This checklist is written for buyers, but agents can use it as a client education tool before showings or before a buyer writes an offer.

Table of contents

Touring diagram

Four zones to check before you get attached

Exterior

  • grading
  • siding
  • drainage
  • windows

Major systems

  • roof
  • HVAC
  • plumbing
  • electrical

Interior

  • stains
  • odors
  • cracks
  • water pressure

Ownership

  • insurance
  • flood
  • HOA docs
  • restrictions

Exterior red flags

The outside of a house tells you how water, maintenance, and age are being managed. Buyers often rush through the exterior because they are eager to see the kitchen. Slow down outside first.

Start with grading and drainage. The ground should generally move water away from the foundation, not toward it. Look for low spots near the house, soil erosion, downspouts dumping water at the foundation, soggy areas, cracked walkways, or evidence that water has been pooling.

Then look at siding, trim, and paint. Peeling paint is not automatically a major issue, but widespread rot, soft wood, swollen trim, cracked stucco, loose siding, or gaps around windows can point to deferred maintenance or water intrusion.

Check the roof from the ground. You are not trying to replace an inspector. You are looking for obvious signals: missing shingles, curling edges, sagging planes, damaged flashing, moss buildup, patchy repairs, or gutters that are detached or overflowing. A roof near the end of its life can affect your budget soon after closing.

Pay attention to windows and doors. Fogged glass can suggest failed seals. Doors that stick badly may be simple settling, but they can also point to moisture, framing, or foundation movement. Multiple windows with staining or soft trim deserve extra attention.

The yard can reveal future costs too. Large trees near the foundation, sewer line, roof, or driveway may require maintenance or create risk. Retaining walls should look straight and stable. Fences, decks, balconies, and exterior stairs should feel sturdy, not spongy or patched together.

Ask yourself: if I owned this home tomorrow, what exterior issue would I need to address first?

Interior red flags

Inside the home, separate cosmetic taste from risk.
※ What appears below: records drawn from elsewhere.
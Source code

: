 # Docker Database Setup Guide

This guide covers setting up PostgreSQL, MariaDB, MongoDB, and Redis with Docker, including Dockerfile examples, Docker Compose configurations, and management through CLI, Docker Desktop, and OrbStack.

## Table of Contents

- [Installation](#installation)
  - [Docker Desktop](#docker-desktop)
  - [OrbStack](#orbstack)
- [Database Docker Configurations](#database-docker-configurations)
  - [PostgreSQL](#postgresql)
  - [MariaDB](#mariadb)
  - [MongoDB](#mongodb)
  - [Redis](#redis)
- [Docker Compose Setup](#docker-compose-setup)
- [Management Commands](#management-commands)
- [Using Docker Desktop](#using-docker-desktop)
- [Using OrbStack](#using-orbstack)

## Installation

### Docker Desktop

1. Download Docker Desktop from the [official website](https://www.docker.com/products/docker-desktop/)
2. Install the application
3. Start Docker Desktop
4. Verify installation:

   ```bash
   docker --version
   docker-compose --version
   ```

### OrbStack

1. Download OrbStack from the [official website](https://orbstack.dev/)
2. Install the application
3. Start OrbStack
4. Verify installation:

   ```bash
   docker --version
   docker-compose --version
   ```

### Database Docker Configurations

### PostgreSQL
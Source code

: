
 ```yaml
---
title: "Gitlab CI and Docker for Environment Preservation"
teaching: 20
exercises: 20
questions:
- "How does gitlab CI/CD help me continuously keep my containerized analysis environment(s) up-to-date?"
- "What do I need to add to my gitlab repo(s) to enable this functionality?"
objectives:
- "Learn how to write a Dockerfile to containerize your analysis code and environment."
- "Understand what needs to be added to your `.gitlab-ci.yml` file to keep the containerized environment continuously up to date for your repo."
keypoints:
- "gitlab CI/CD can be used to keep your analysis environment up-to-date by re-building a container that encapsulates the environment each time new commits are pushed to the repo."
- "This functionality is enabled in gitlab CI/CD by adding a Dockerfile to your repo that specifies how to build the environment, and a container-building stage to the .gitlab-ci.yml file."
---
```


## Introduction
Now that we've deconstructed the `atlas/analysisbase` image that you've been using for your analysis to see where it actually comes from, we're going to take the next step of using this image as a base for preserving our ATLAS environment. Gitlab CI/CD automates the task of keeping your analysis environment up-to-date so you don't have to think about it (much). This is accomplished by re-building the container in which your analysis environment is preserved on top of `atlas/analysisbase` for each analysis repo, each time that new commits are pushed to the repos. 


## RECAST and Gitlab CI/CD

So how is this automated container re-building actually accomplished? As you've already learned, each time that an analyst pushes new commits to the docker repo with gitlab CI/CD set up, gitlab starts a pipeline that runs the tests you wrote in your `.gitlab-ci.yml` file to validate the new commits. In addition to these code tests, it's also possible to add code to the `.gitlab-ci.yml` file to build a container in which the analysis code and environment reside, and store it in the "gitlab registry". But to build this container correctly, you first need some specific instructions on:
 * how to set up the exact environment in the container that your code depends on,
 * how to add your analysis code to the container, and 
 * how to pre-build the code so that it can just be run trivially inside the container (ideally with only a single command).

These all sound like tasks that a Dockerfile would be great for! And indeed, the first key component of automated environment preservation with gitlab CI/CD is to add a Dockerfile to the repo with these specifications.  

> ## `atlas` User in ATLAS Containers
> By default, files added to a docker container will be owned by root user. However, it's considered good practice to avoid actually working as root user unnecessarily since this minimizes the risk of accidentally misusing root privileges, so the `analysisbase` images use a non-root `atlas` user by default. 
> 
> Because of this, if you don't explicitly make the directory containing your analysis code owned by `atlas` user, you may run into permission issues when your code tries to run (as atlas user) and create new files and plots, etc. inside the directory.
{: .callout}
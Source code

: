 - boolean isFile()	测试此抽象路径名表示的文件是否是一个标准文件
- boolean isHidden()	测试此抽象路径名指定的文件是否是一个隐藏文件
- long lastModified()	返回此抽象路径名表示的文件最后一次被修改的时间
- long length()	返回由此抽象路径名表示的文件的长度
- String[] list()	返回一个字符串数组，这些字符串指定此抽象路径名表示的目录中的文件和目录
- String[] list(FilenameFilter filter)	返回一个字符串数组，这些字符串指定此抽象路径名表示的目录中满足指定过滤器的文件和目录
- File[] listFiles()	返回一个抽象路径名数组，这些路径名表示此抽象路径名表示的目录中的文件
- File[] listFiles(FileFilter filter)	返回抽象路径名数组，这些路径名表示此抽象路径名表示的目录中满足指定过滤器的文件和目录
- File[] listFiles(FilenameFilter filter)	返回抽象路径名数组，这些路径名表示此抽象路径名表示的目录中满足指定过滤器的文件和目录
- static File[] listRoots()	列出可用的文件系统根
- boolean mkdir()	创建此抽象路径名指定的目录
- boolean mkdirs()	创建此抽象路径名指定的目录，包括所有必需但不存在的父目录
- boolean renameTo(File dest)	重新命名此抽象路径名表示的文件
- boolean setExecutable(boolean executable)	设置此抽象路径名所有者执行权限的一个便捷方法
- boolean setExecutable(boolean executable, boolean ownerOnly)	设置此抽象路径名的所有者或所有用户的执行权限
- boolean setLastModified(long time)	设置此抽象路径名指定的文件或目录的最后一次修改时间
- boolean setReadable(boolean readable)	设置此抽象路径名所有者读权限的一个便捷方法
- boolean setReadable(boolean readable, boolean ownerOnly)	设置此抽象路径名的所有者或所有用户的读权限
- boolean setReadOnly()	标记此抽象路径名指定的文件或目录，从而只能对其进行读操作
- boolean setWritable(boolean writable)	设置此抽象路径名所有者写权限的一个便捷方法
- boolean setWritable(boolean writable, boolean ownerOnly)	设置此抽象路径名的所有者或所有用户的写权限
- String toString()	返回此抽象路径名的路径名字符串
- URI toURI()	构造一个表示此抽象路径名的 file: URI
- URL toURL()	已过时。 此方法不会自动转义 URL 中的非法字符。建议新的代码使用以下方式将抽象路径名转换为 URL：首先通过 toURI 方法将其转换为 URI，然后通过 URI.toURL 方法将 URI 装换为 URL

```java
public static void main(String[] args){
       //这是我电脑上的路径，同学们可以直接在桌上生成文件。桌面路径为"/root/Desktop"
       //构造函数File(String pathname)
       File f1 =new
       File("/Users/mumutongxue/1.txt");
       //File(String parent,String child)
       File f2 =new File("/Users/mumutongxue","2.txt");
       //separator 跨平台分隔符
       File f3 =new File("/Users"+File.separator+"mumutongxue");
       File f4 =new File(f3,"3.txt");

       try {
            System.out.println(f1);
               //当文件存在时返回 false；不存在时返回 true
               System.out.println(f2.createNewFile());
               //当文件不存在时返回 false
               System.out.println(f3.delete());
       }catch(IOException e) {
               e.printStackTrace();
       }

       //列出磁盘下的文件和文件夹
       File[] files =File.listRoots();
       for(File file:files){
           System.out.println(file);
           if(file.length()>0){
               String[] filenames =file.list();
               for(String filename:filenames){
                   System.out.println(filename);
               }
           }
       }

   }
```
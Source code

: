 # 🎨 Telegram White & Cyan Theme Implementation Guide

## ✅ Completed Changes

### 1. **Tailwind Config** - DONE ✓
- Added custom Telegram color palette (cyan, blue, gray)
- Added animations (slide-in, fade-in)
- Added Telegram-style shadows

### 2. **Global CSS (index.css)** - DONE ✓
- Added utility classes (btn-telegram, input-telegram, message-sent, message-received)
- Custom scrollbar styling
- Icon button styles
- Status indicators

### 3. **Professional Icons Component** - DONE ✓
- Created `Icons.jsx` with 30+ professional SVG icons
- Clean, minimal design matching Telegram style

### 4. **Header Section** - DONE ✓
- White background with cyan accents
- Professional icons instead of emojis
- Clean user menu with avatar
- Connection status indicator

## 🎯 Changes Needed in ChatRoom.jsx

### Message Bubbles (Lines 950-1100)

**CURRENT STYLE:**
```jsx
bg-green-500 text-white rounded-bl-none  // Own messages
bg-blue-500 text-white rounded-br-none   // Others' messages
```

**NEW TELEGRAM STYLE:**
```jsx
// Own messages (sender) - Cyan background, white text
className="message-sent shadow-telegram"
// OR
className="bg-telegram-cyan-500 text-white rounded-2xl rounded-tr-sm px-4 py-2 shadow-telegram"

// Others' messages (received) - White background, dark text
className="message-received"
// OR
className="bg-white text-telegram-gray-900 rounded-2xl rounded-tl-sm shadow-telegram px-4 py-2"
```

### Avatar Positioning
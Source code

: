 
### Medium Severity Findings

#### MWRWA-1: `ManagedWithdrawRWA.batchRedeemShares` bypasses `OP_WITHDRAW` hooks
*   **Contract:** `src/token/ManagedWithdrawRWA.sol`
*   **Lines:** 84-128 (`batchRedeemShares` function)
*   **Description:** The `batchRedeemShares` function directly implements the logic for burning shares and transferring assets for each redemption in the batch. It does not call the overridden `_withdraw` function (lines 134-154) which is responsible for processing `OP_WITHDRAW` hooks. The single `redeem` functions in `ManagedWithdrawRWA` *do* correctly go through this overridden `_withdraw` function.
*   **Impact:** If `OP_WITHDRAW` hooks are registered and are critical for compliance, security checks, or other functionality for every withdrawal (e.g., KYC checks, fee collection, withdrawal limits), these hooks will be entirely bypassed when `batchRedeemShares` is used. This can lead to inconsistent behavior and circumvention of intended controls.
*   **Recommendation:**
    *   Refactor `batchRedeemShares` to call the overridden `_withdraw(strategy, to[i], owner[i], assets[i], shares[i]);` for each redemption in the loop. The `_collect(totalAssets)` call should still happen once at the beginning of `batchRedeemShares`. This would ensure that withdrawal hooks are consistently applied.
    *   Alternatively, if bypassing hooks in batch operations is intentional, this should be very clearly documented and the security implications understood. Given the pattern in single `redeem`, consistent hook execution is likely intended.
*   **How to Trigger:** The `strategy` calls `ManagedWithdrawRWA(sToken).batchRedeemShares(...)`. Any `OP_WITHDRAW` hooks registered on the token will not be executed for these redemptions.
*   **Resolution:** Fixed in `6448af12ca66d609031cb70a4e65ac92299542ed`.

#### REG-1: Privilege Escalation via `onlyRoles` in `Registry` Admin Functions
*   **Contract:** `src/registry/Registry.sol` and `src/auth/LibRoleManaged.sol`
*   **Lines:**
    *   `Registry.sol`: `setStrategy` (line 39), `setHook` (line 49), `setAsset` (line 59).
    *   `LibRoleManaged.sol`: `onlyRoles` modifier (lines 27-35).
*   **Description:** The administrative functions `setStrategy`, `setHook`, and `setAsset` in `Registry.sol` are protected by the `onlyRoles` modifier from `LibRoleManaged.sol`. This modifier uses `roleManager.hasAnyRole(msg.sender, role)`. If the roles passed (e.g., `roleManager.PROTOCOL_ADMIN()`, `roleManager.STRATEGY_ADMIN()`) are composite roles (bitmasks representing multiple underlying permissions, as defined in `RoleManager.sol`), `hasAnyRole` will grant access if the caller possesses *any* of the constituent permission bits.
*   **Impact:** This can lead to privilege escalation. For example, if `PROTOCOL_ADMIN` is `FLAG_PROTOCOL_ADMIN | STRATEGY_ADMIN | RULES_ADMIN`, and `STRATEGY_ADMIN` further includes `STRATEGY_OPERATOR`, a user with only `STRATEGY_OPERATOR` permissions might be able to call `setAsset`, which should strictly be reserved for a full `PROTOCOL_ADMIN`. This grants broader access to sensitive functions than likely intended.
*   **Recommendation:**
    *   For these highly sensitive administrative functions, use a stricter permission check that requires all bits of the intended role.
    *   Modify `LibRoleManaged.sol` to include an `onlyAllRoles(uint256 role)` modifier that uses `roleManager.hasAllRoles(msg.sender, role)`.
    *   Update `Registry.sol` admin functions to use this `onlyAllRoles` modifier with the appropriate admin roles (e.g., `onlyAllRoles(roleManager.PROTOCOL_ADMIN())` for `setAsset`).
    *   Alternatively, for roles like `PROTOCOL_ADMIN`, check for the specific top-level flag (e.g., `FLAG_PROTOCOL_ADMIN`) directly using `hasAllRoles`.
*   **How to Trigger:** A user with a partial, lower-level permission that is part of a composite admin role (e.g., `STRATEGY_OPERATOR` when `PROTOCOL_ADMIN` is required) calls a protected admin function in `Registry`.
Paint color, cabinet style, and staging choices are easy to overreact to. Water, structure, odors, electrical safety, and neglected systems matter more.

Look up first. Ceiling stains, patched drywall, bubbling paint, or discoloration around vents and windows can indicate prior leaks. A stain does not prove an active problem, but it should trigger a question: what caused it, when was it repaired, and is there documentation?

Use your nose. Strong air fresheners can be harmless, but they can also mask pet odor, smoke, mildew, or moisture. Musty smells in basements, closets, bathrooms, and under sinks deserve attention.

Walk the floors. Sloping floors, soft spots, cracked tile, or bouncy rooms can point to framing, subfloor, moisture, or foundation concerns. Older homes may have some unevenness, but buyers should understand the cause before dismissing it.

Open cabinets under sinks. Look for stains, warped wood, active drips, mold-like growth, or fresh repairs. Run faucets if permitted. Check water pressure and drainage speed. Flush toilets. Look around tubs and showers for failing grout, soft walls, or stains below bathrooms.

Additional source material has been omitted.